I conclude with those very essential messages I mentioned earlier, from last year, I mean last last year (2009!) from Glenn Greenwald (link) and Matt Taibbi, David Sirota. What they pinpoint is the triangulation at the heart and soul of the Democratic party, now with Obama in charge.
A stellar nugget that barely gets said is the part about extending the safety net for the poor while letting the rich get whatever they want ... while the middle class gets shafted. Well, isnt that what we have, isnt that what we keep getting? The whole party is in their grip, the progressive caucus's weak protestations to the side, as they are just that... a sideshow. In the end they yield nothing... or they yield to the establishment powers, so their yield is nothing...
Here's from Taibbi's infamous Rolling Stone piece: Obama's Big Sellout I had to search a bit to find it in its entirety. Rolling Stone has disappeared all but a summary.
The "money quotes" or what we got with Obama:
Taken together, the rash of appointments with ties to Bob Rubin may well represent the most sweeping influence by a single Wall Street insider in the history of government. “Rather than having a team of rivals, they’ve got a team of Rubins,” says Steven Clemons, director of the American Strategy Program at the New America Foundation. “You see that in policy choices that have resuscitated — but not reformed — Wall Street.”
While Rubin’s allies and acolytes got all the important jobs in the Obama administration, the academics and progressives got banished to semi-meaningless, even comical roles. [... ]
The significance of all of these appointments isn’t that the Wall Street types are now in a position to provide direct favors to their former employers. It’s that, with one or two exceptions, they collectively offer a microcosm of what the Democratic Party has come to stand for in the 21st century. Virtually all of the Rubinites brought in to manage the economy under Obama share the same fundamental political philosophy carefully articulated for years by the Hamilton Project: Expand the safety net to protect the poor, but let Wall Street do whatever it wants. “Bob Rubin, these guys, they’re classic limousine liberals,” says David Sirota, a former Democratic strategist. “These are basically people who have made shitloads of money in the speculative economy, but they want to call themselves good Democrats because they’re willing to give a little more to the poor. That’s the model for this Democratic Party: Let the rich do their thing, but give a fraction more to everyone else.”

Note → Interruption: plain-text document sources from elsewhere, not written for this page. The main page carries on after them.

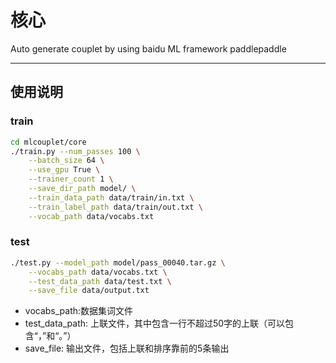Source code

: # 核心

Auto generate couplet by using baidu ML framework paddlepaddle

----

## 使用说明


### train

```bash
cd mlcouplet/core
./train.py --num_passes 100 \
    --batch_size 64 \
    --use_gpu True \
    --trainer_count 1 \
    --save_dir_path model/ \
    --train_data_path data/train/in.txt \
    --train_label_path data/train/out.txt \
    --vocab_path data/vocabs.txt
```

### test

```bash
./test.py --model_path model/pass_00040.tar.gz \
    --vocabs_path data/vocabs.txt \
    --test_data_path data/test.txt \
    --save_file data/output.txt 
```

* vocabs_path:数据集词文件
* test_data_path: 上联文件，其中包含一行不超过50字的上联（可以包含“，”和“。”）
* save_file: 输出文件，包括上联和排序靠前的5条输出
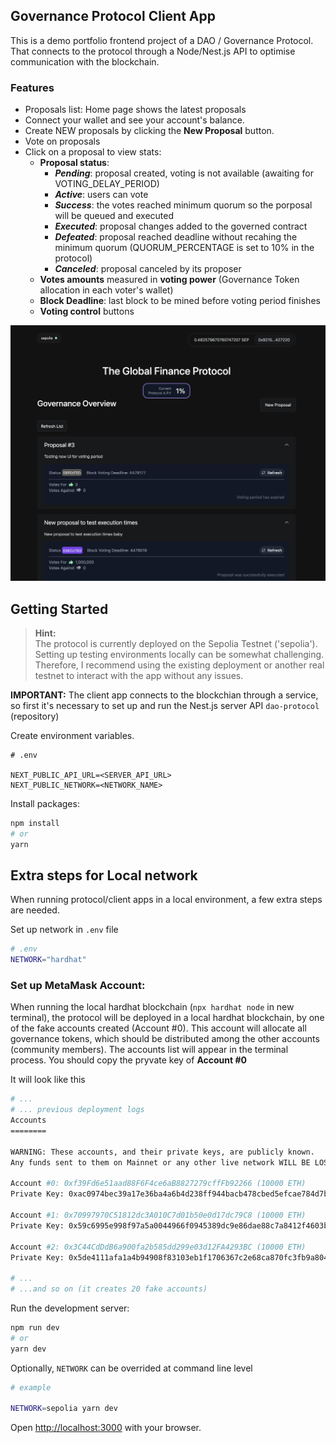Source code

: ## Governance Protocol Client App

This is a demo portfolio frontend project of a DAO / Governance Protocol. That connects to the protocol through a Node/Nest.js API to optimise communication with the blockchain.

### Features

- Proposals list: Home page shows the latest proposals
- Connect your wallet and see your account's balance.
- Create NEW proposals by clicking the **New Proposal** button.
- Vote on proposals
- Click on a proposal to view stats:
  - **Proposal status**:
    - **_Pending_**: proposal created, voting is not available (awaiting for VOTING_DELAY_PERIOD)
    - **_Active_**: users can vote
    - **_Success_**: the votes reached minimum quorum so the porposal will be queued and executed
    - **_Executed_**: proposal changes added to the governed contract
    - **_Defeated_**: proposal reached deadline without recahing the minimum quorum (QUORUM_PERCENTAGE is set to 10% in the protocol)
    - **_Canceled_**: proposal canceled by its proposer
  - **Votes amounts** measured in **voting power** (Governance Token allocation in each voter's wallet)
  - **Block Deadline**: last block to be mined before voting period finishes
  - **Voting control** buttons

<img src='./public/readme-banner.png' />

## Getting Started

> **Hint:**<br />
> The protocol is currently deployed on the Sepolia Testnet ('sepolia').
> Setting up testing environments locally can be somewhat challenging.<br />
> Therefore, I recommend using the existing deployment or another
> real testnet to interact with the app without any issues.

**IMPORTANT:** The client app connects to the blockchian through a service, so first it's necessary to set up and run the Nest.js server API `dao-protocol` (repository)

Create environment variables.

```
# .env

NEXT_PUBLIC_API_URL=<SERVER_API_URL>
NEXT_PUBLIC_NETWORK=<NETWORK_NAME>
```

Install packages:

```bash
npm install
# or
yarn
```

## Extra steps for Local network

When running protocol/client apps in a local environment, a few extra steps are needed.

Set up network in `.env` file

```bash
# .env
NETWORK="hardhat"
```

### **Set up MetaMask** Account:

When running the local hardhat blockchain (`npx hardhat node` in new terminal), the protocol will be deployed in a local hardhat blockchain, by one of the fake accounts created (Account #0). This account will allocate all governance tokens, which should be distributed among the other accounts (community members).
The accounts list will appear in the terminal process. You should copy the pryvate key of **Account #0**

It will look like this

```bash
# ...
# ... previous deployment logs
Accounts
========

WARNING: These accounts, and their private keys, are publicly known.
Any funds sent to them on Mainnet or any other live network WILL BE LOST.

Account #0: 0xf39Fd6e51aad88F6F4ce6aB8827279cffFb92266 (10000 ETH)
Private Key: 0xac0974bec39a17e36ba4a6b4d238ff944bacb478cbed5efcae784d7bf4f2ff80

Account #1: 0x70997970C51812dc3A010C7d01b50e0d17dc79C8 (10000 ETH)
Private Key: 0x59c6995e998f97a5a0044966f0945389dc9e86dae88c7a8412f4603b6b78690d

Account #2: 0x3C44CdDdB6a900fa2b585dd299e03d12FA4293BC (10000 ETH)
Private Key: 0x5de4111afa1a4b94908f83103eb1f1706367c2e68ca870fc3fb9a804cdab365a

# ...
# ...and so on (it creates 20 fake accounts)
```

Run the development server:

```bash
npm run dev
# or
yarn dev
```

Optionally, `NETWORK` can be overrided at command line level

```bash
# example

NETWORK=sepolia yarn dev
```

Open [http://localhost:3000](http://localhost:3000) with your browser.
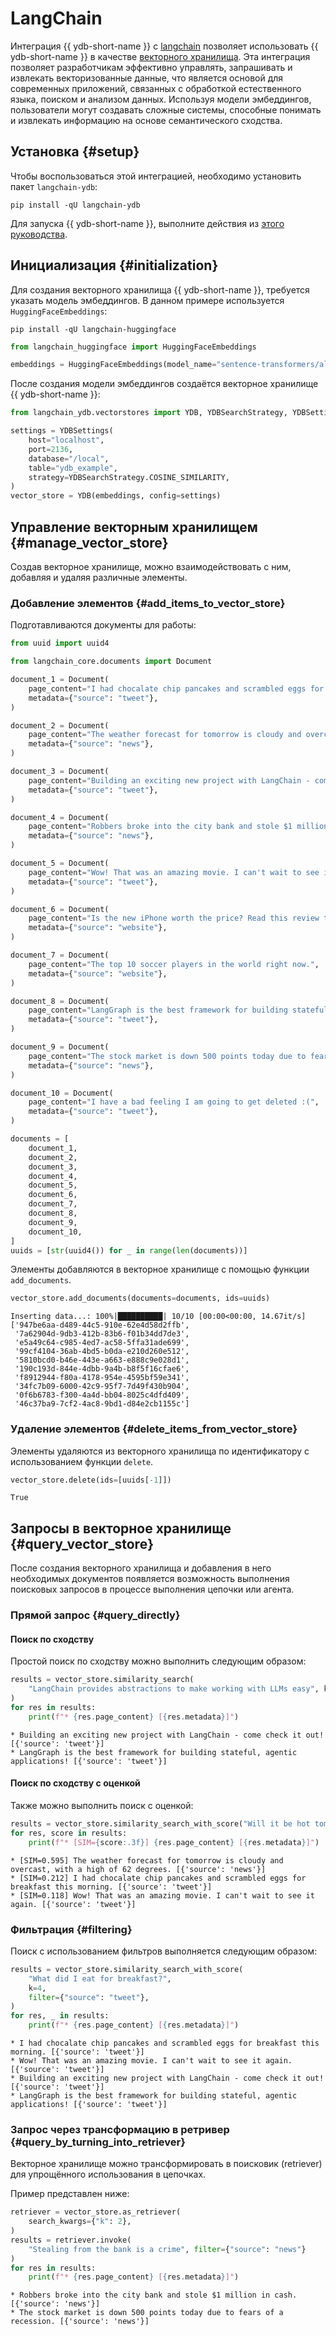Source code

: # LangChain

Интеграция {{ ydb-short-name }} с [langchain](https://python.langchain.com/docs/introduction/) позволяет использовать {{ ydb-short-name }} в качестве [векторного хранилища](https://python.langchain.com/docs/concepts/vectorstores/).
Эта интеграция позволяет разработчикам эффективно управлять, запрашивать и извлекать векторизованные данные, что является основой для современных приложений, связанных с обработкой естественного языка, поиском и анализом данных. Используя модели эмбеддингов, пользователи могут создавать сложные системы, способные понимать и извлекать информацию на основе семантического сходства.

## Установка {#setup}

Чтобы воспользоваться этой интеграцией, необходимо установить пакет `langchain-ydb`:

```shell
pip install -qU langchain-ydb
```

Для запуска {{ ydb-short-name }}, выполните действия из [этого руководства](../../quickstart.md#install).

## Инициализация {#initialization}

Для создания векторного хранилища {{ ydb-short-name }}, требуется указать модель эмбеддингов. В данном примере используется `HuggingFaceEmbeddings`:

```shell
pip install -qU langchain-huggingface
```

```python
from langchain_huggingface import HuggingFaceEmbeddings

embeddings = HuggingFaceEmbeddings(model_name="sentence-transformers/all-mpnet-base-v2")
```

После создания модели эмбеддингов создаётся векторное хранилище {{ ydb-short-name }}:

```python
from langchain_ydb.vectorstores import YDB, YDBSearchStrategy, YDBSettings

settings = YDBSettings(
    host="localhost",
    port=2136,
    database="/local",
    table="ydb_example",
    strategy=YDBSearchStrategy.COSINE_SIMILARITY,
)
vector_store = YDB(embeddings, config=settings)
```

## Управление векторным хранилищем {#manage_vector_store}

Создав векторное хранилище, можно взаимодействовать с ним, добавляя и удаляя различные элементы.

### Добавление элементов {#add_items_to_vector_store}

Подготавливаются документы для работы:

```python
from uuid import uuid4

from langchain_core.documents import Document

document_1 = Document(
    page_content="I had chocalate chip pancakes and scrambled eggs for breakfast this morning.",
    metadata={"source": "tweet"},
)

document_2 = Document(
    page_content="The weather forecast for tomorrow is cloudy and overcast, with a high of 62 degrees.",
    metadata={"source": "news"},
)

document_3 = Document(
    page_content="Building an exciting new project with LangChain - come check it out!",
    metadata={"source": "tweet"},
)

document_4 = Document(
    page_content="Robbers broke into the city bank and stole $1 million in cash.",
    metadata={"source": "news"},
)

document_5 = Document(
    page_content="Wow! That was an amazing movie. I can't wait to see it again.",
    metadata={"source": "tweet"},
)

document_6 = Document(
    page_content="Is the new iPhone worth the price? Read this review to find out.",
    metadata={"source": "website"},
)

document_7 = Document(
    page_content="The top 10 soccer players in the world right now.",
    metadata={"source": "website"},
)

document_8 = Document(
    page_content="LangGraph is the best framework for building stateful, agentic applications!",
    metadata={"source": "tweet"},
)

document_9 = Document(
    page_content="The stock market is down 500 points today due to fears of a recession.",
    metadata={"source": "news"},
)

document_10 = Document(
    page_content="I have a bad feeling I am going to get deleted :(",
    metadata={"source": "tweet"},
)

documents = [
    document_1,
    document_2,
    document_3,
    document_4,
    document_5,
    document_6,
    document_7,
    document_8,
    document_9,
    document_10,
]
uuids = [str(uuid4()) for _ in range(len(documents))]
```

Элементы добавляются в векторное хранилище с помощью функции `add_documents`.

```python
vector_store.add_documents(documents=documents, ids=uuids)
```

```shell
Inserting data...: 100%|██████████| 10/10 [00:00<00:00, 14.67it/s]
['947be6aa-d489-44c5-910e-62e4d58d2ffb',
 '7a62904d-9db3-412b-83b6-f01b34dd7de3',
 'e5a49c64-c985-4ed7-ac58-5ffa31ade699',
 '99cf4104-36ab-4bd5-b0da-e210d260e512',
 '5810bcd0-b46e-443e-a663-e888c9e028d1',
 '190c193d-844e-4dbb-9a4b-b8f5f16cfae6',
 'f8912944-f80a-4178-954e-4595bf59e341',
 '34fc7b09-6000-42c9-95f7-7d49f430b904',
 '0f6b6783-f300-4a4d-bb04-8025c4dfd409',
 '46c37ba9-7cf2-4ac8-9bd1-d84e2cb1155c']
```

### Удаление элементов {#delete_items_from_vector_store}

Элементы удаляются из векторного хранилища по идентификатору с использованием функции `delete`.

```python
vector_store.delete(ids=[uuids[-1]])
```

```shell
True
```

## Запросы в векторное хранилище {#query_vector_store}

После создания векторного хранилища и добавления в него необходимых документов появляется возможность выполнения поисковых запросов в процессе выполнения цепочки или агента.

### Прямой запрос {#query_directly}

#### Поиск по сходству

Простой поиск по сходству можно выполнить следующим образом:

```python
results = vector_store.similarity_search(
    "LangChain provides abstractions to make working with LLMs easy", k=2
)
for res in results:
    print(f"* {res.page_content} [{res.metadata}]")
```

```shell
* Building an exciting new project with LangChain - come check it out! [{'source': 'tweet'}]
* LangGraph is the best framework for building stateful, agentic applications! [{'source': 'tweet'}]
```

#### Поиск по сходству с оценкой

Также можно выполнить поиск с оценкой:

```python
results = vector_store.similarity_search_with_score("Will it be hot tomorrow?", k=3)
for res, score in results:
    print(f"* [SIM={score:.3f}] {res.page_content} [{res.metadata}]")
```

```shell
* [SIM=0.595] The weather forecast for tomorrow is cloudy and overcast, with a high of 62 degrees. [{'source': 'news'}]
* [SIM=0.212] I had chocalate chip pancakes and scrambled eggs for breakfast this morning. [{'source': 'tweet'}]
* [SIM=0.118] Wow! That was an amazing movie. I can't wait to see it again. [{'source': 'tweet'}]
```

### Фильтрация {#filtering}

Поиск с использованием фильтров выполняется следующим образом:

```python
results = vector_store.similarity_search_with_score(
    "What did I eat for breakfast?",
    k=4,
    filter={"source": "tweet"},
)
for res, _ in results:
    print(f"* {res.page_content} [{res.metadata}]")
```

```shell
* I had chocalate chip pancakes and scrambled eggs for breakfast this morning. [{'source': 'tweet'}]
* Wow! That was an amazing movie. I can't wait to see it again. [{'source': 'tweet'}]
* Building an exciting new project with LangChain - come check it out! [{'source': 'tweet'}]
* LangGraph is the best framework for building stateful, agentic applications! [{'source': 'tweet'}]
```


### Запрос через трансформацию в ретривер {#query_by_turning_into_retriever}

Векторное хранилище можно трансформировать в поисковик (retriever) для упрощённого использования в цепочках.

Пример представлен ниже:

```python
retriever = vector_store.as_retriever(
    search_kwargs={"k": 2},
)
results = retriever.invoke(
    "Stealing from the bank is a crime", filter={"source": "news"}
)
for res in results:
    print(f"* {res.page_content} [{res.metadata}]")
```

```shell
* Robbers broke into the city bank and stole $1 million in cash. [{'source': 'news'}]
* The stock market is down 500 points today due to fears of a recession. [{'source': 'news'}]
```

This is our reality under Obama, who cautiously follows the playbook. So it was in 2008 and 2009 and 2010. Now, on the brink of a new year, 2011, will we see the same stasis from the progressive wing of a bird that dont fly... or will we see change?
If your New Year's wish, progressives, is to make change, not just HOPE for it, you had best come to grips with the realization that your wish for serious change will not be granted by Obama or his Democratic party, as it stands, as we have let it stand. If you are serious about change in our political system, you will have to make it. And that means there's some breaking to do. Otherwise, there is no "new" year, only a new number.
So, Happy 2011, everyone! Do with it as you will.